Now- I own a "halter-bred" horse. No, he is not a national champion, but his parents were. In pasture condition, he is about as beefy as sorellhorse's guy. He has VERY jarrin gaits, and he is too structurally "stiff" to allow me to do performance classes with him. He is too posty/stiff for reining, and too long-bodied/stiff for cow work. He also doesn't have much sense bred into him, he's just a big dumbo.  It's sad really, that he is purposely bred that way, and it reminds me so much of krazy kolor breeders.

The ideal QH to me would be the reining/cow horse look. I love the minds of those horses too (not that some halter-bred QHs dont enjoy good work). But my image of a QH is a cowy or agile and very versitile (sp?) breed.


----------



## draftrider

riccil0ve said:


> I can handle glitter. Twinkle toes!! =]


I am not ashamed to admit that every once in a while I use the rainbow glitter polish to put little hearts on my horse's butts.


----------



## Eastowest

_>>>> neck thin >>>> legs are too long>>>>> small head_

I see several posts mentioning that the horse in the OP is too long legged, too short backed, fine necked... Not sure if you noticed, he is only 2 years old in the photos. He is going to grow into those legs a bit more. his body will get deeper and perhaps longer. His neck and head (and likely the rest of him) will mass up more as he matures. He is just a baby--Albeit a big tall very fit baby, LOL .


----------



## horseluver2435

on page 9, the videos posted after I had- ICK! Why, why, why? Is that really attractive to someone? 

To everything else- I agree that all this talk of beef makes me hungry, but that might be because I just woke up as well [and put up 600 bales of hay last night  ]. I also agree with eastowest that the original horse will probably grow into himself a little bit more.

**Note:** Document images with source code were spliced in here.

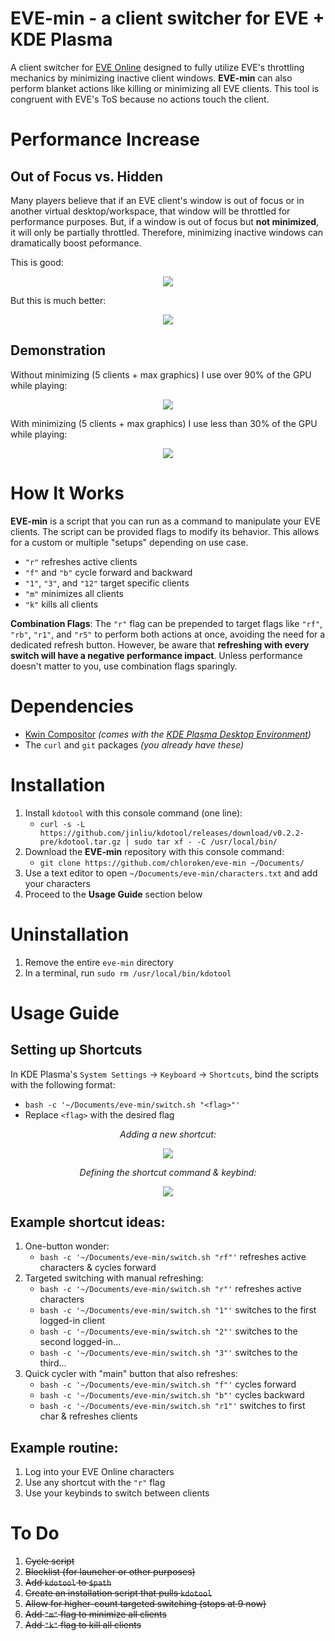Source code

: # EVE-min - a client switcher for EVE + KDE Plasma

A client switcher for [EVE Online](https://www.eveonline.com/) designed to fully utilize EVE's throttling mechanics by minimizing inactive client windows. **EVE-min** can also perform blanket actions like killing or minimizing all EVE clients. This tool is congruent with EVE's ToS because no actions touch the client.

# Performance Increase

## Out of Focus vs. Hidden
Many players believe that if an EVE client's window is out of focus or in another virtual desktop/workspace, that window will be throttled for performance purposes. But, if a window is out of focus but **not minimized**, it will only be partially throttled. Therefore, minimizing inactive windows can dramatically boost peformance.

This is good:
   
<div align="center">
   
![](https://i.imgur.com/DNjdWlJ.png)</div>

But this is much better:

<div align="center">
   
![](https://i.imgur.com/RL25rqR.png)
</div>

## Demonstration

Without minimizing (5 clients + max graphics) I use over 90% of the GPU while playing:

<div align="center">

![](https://i.imgur.com/WT68EQP.png) </div>

With minimizing (5 clients + max graphics) I use less than 30% of the GPU while playing:

<div align="center">
   
![](https://i.imgur.com/NxriGDH.png)</div>

# How It Works

**EVE-min** is a script that you can run as a command to manipulate your EVE clients. The script can be provided flags to modify its behavior. This allows for a custom or multiple "setups" depending on use case.

   - `"r"` refreshes active clients
   - `"f"` and `"b"` cycle forward and backward
   - `"1"`, `"3"`, and `"12"` target specific clients
   - `"m"` minimizes all clients
   - `"k"` kills all clients

**Combination Flags**: The `"r"` flag can be prepended to target flags like `"rf"`, `"rb"`, `"r1"`, and `"r5"` to perform both actions at once, avoiding the need for a dedicated refresh button. However, be aware that **refreshing with every switch will have a negative performance impact**. Unless performance doesn't matter to you, use combination flags sparingly.

# Dependencies

- [Kwin Compositor](https://github.com/KDE/kwin) *(comes with the [KDE Plasma Desktop Environment](https://kde.org/plasma-desktop/))*
- The `curl` and `git` packages *(you already have these)*

# Installation

1) Install `kdotool` with this console command (one line):
   - `curl -s -L https://github.com/jinliu/kdotool/releases/download/v0.2.2-pre/kdotool.tar.gz | sudo tar xf - -C /usr/local/bin/`
2) Download the **EVE-min** repository with this console command:
   - `git clone https://github.com/chloroken/eve-min ~/Documents/`
4) Use a text editor to open `~/Documents/eve-min/characters.txt` and add your characters
5) Proceed to the **Usage Guide** section below

# Uninstallation

1) Remove the entire `eve-min` directory
2) In a terminal, run `sudo rm /usr/local/bin/kdotool`

# Usage Guide

## Setting up Shortcuts

In KDE Plasma's `System Settings` → `Keyboard` → `Shortcuts`, bind the scripts with the following format:
   - `bash -c '~/Documents/eve-min/switch.sh "<flag>"'`
   - Replace `<flag>` with the desired flag

<div align="center">
   
*Adding a new shortcut:*

![](https://i.imgur.com/OQn4WRL.png)

*Defining the shortcut command & keybind:*

![](https://i.imgur.com/PJ1Zw2M.png)

</div>

## Example shortcut ideas:
   1) One-button wonder:
      - `bash -c '~/Documents/eve-min/switch.sh "rf"'` refreshes active characters & cycles forward
   2) Targeted switching with manual refreshing:
      - `bash -c '~/Documents/eve-min/switch.sh "r"'` refreshes active characters
      - `bash -c '~/Documents/eve-min/switch.sh "1"'` switches to the first logged-in client
      - `bash -c '~/Documents/eve-min/switch.sh "2"'` switches to the second logged-in...
      - `bash -c '~/Documents/eve-min/switch.sh "3"'` switches to the third...
   3) Quick cycler with "main" button that also refreshes:
      - `bash -c '~/Documents/eve-min/switch.sh "f"'` cycles forward
      - `bash -c '~/Documents/eve-min/switch.sh "b"'` cycles backward
      - `bash -c '~/Documents/eve-min/switch.sh "r1"'` switches to first char & refreshes clients

## Example routine:
   1) Log into your EVE Online characters
   2) Use any shortcut with the `"r"` flag
   3) Use your keybinds to switch between clients

# To Do

1) ~~Cycle script~~
2) ~~Blocklist (for launcher or other purposes)~~
3) ~~Add `kdotool` to `$path`~~
4) ~~Create an installation script that pulls `kdotool`~~
5) ~~Allow for higher-count targeted switching (stops at 9 now)~~
6) ~~Add `"m"` flag to minimize all clients~~
7) ~~Add `"k"` flag to kill all clients~~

He's awfully nice looking for a 2 year old though!


----------



## equiniphile

Honestly? I have to agree. That horse is put together amazingly, and exceptionally balanced-looking for a 2yo! THIS is more of what I'd like to see! He does look a little camped under, but that could be from the way he was standing or just from being a 2yo.


----------



## equiniphile

smrobs said:


> Here is a vid of one of the more muscled up ones. In all honesty, his gaits look horrible and even if he was sound for riding, I bet nobody would want to deal with getting beat to death.
> YouTube - CARIBBEAN KID - AQHA Halter Stallion - hypp N/N


That canter makes me want to puke!


----------



## Icyred

equiniphile said:


> That canter makes me want to puke!


Even so, he has a really cute face imo. Lol


----------



## Hali

Do you have any examples of a ASH, Wild_Spot?


----------



## GraciesMom

GreyRay said:


> Wait! Got one
> YouTube - Not Kiddin Me AQHA Stallion


Did I hear Topeka, KS at the beginning of this video? That is where I was born and lived there until I was nine.


----------



## smrobs

Hali said:


> Do you have any examples of a ASH, Wild_Spot?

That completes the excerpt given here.